EXERCISE:
Lines that include the string "bool" are the ones to copy from the entries below.

(Stored data)
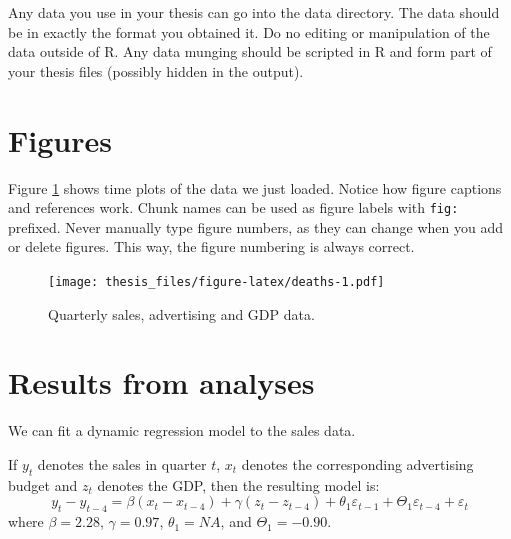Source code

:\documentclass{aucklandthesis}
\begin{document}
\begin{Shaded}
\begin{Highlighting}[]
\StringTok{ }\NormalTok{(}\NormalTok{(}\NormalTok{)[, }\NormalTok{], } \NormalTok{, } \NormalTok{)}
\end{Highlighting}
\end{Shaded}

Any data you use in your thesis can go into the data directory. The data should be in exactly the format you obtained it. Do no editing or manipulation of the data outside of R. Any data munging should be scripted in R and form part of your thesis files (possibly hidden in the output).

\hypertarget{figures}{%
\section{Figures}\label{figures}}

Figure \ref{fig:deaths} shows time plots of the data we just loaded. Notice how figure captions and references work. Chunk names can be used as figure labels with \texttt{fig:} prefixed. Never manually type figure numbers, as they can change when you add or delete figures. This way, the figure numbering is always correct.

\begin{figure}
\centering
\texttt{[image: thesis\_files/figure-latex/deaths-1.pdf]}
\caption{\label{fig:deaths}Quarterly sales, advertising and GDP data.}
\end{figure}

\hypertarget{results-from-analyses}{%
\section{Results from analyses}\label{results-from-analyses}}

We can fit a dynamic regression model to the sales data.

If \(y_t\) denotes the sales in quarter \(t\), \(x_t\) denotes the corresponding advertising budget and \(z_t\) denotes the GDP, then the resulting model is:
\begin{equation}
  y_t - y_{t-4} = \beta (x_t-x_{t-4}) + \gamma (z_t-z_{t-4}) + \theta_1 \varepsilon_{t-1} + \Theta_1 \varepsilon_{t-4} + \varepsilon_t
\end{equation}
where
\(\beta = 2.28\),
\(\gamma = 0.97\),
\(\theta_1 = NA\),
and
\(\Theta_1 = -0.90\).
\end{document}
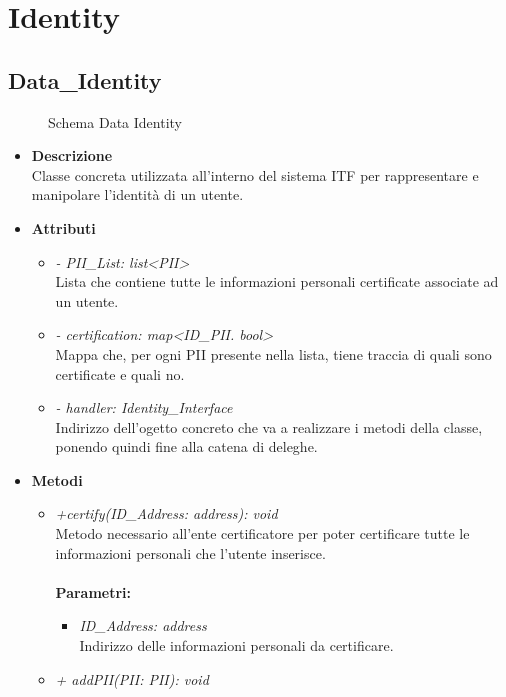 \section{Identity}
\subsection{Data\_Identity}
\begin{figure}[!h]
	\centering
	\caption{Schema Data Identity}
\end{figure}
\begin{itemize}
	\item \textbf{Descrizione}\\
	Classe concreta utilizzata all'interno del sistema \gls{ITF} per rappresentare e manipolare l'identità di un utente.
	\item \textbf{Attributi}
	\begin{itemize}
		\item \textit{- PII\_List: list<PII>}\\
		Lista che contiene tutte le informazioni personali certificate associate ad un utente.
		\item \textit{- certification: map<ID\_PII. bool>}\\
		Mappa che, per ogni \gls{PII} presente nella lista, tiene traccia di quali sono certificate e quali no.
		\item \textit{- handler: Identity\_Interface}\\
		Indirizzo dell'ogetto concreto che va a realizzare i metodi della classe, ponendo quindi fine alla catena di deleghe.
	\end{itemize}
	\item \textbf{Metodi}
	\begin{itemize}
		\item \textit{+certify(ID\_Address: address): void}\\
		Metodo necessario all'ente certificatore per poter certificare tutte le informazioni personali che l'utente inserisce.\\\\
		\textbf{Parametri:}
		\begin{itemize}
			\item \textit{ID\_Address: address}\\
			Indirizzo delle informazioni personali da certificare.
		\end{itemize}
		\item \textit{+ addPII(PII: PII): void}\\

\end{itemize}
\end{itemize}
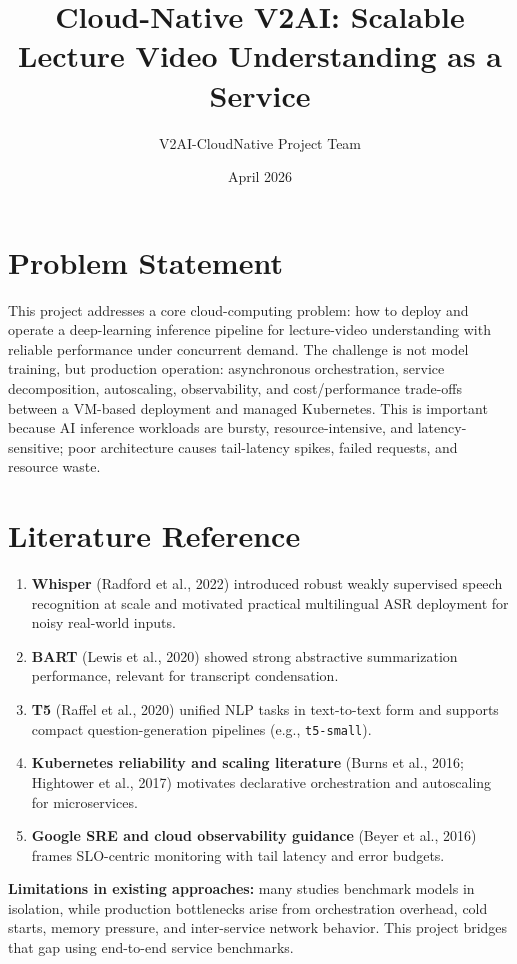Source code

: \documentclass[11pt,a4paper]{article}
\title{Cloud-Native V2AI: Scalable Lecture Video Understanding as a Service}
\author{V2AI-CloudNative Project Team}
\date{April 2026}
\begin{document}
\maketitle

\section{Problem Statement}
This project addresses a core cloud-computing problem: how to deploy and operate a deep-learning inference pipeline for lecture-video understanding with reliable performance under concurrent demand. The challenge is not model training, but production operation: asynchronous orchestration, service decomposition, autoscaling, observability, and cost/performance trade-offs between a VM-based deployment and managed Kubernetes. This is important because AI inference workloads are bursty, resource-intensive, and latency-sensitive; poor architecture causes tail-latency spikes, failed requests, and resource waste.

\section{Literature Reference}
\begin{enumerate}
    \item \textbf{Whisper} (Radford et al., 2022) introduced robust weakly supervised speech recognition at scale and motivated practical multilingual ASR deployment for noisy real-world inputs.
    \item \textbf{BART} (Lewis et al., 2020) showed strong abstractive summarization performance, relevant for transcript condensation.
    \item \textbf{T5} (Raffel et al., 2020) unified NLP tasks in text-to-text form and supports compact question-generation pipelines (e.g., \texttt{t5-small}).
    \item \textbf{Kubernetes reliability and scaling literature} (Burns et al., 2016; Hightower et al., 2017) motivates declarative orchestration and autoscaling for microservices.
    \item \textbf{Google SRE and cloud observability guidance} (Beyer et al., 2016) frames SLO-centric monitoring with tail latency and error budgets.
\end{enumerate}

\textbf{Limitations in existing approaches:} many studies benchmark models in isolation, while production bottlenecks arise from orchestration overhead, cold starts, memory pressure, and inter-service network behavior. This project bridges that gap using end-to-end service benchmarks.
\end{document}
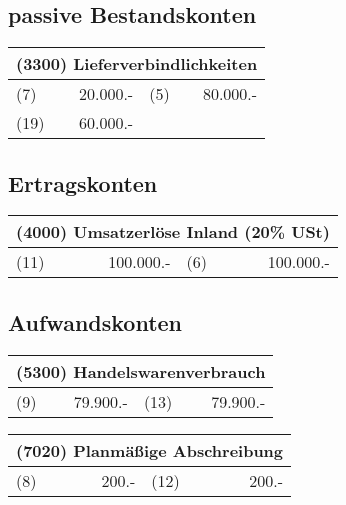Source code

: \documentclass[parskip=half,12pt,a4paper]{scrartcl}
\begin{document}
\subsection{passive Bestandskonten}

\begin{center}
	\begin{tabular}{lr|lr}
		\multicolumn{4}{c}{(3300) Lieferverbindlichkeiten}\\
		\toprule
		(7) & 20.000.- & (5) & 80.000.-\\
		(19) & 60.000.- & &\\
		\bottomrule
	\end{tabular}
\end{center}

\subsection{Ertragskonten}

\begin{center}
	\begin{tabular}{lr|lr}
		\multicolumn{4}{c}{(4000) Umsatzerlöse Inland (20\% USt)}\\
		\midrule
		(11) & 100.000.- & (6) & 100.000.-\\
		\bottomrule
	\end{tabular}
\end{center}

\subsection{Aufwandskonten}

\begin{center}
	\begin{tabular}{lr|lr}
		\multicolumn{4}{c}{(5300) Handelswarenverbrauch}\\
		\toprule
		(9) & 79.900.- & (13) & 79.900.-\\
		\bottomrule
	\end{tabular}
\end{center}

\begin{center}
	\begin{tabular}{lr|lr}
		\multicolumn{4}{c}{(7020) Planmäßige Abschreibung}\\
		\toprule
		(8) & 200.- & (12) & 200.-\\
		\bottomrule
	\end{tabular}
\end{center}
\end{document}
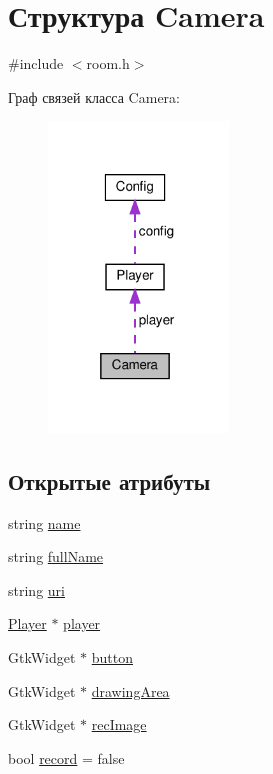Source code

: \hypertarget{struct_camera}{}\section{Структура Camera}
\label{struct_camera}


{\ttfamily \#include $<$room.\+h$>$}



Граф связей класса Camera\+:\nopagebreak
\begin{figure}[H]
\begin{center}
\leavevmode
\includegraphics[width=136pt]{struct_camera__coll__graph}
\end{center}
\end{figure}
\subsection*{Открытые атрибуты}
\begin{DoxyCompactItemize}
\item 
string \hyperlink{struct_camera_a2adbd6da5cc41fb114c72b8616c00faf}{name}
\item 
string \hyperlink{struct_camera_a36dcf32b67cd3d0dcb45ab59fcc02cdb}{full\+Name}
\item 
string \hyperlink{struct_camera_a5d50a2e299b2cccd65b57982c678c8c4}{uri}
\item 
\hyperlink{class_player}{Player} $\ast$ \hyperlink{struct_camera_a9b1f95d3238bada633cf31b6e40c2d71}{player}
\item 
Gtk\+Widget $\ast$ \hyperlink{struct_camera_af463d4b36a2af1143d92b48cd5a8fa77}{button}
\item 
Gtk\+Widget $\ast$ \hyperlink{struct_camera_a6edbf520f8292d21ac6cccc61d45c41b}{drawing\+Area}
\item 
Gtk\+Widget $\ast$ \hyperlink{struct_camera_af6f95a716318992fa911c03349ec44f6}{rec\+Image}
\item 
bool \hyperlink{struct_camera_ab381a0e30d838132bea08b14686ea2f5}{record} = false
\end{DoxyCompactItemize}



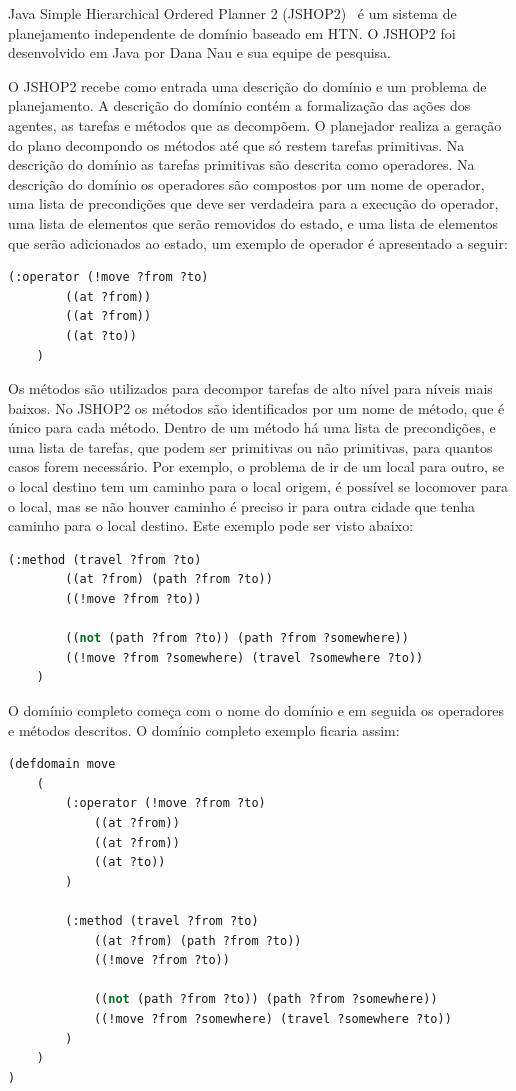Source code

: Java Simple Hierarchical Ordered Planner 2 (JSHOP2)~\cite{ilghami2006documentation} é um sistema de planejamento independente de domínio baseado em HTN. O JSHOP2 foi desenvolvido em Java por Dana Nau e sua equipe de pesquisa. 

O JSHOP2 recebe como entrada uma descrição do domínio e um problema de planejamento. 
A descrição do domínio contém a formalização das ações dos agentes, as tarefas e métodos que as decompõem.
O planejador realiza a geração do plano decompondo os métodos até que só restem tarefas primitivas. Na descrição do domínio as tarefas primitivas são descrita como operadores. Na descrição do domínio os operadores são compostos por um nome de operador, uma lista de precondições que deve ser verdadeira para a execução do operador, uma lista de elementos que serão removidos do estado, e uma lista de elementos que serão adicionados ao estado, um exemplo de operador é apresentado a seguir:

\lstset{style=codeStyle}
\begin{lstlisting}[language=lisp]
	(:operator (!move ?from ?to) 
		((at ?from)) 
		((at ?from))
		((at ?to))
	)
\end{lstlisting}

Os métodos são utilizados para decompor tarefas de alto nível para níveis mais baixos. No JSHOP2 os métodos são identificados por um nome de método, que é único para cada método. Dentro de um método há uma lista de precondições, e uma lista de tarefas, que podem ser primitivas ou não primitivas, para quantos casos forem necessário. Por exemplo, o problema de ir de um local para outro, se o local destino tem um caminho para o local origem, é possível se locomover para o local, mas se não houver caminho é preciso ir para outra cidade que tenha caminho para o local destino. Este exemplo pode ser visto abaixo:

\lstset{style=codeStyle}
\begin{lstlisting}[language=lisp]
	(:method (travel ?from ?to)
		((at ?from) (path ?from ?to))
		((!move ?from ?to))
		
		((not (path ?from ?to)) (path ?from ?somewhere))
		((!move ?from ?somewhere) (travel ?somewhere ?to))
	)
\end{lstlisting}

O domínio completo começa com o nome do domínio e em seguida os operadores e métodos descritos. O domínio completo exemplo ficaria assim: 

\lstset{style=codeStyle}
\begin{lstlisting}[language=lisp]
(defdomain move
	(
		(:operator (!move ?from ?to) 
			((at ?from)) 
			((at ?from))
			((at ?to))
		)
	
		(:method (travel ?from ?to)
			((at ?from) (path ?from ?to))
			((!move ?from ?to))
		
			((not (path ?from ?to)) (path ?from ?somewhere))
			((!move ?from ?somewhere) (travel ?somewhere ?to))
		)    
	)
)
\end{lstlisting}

EXERCISE ANSWER:
		\item \textit{- certification: map<ID\_PII. bool>}\\
bool \hyperlink{struct_camera_ab381a0e30d838132bea08b14686ea2f5}{record} = false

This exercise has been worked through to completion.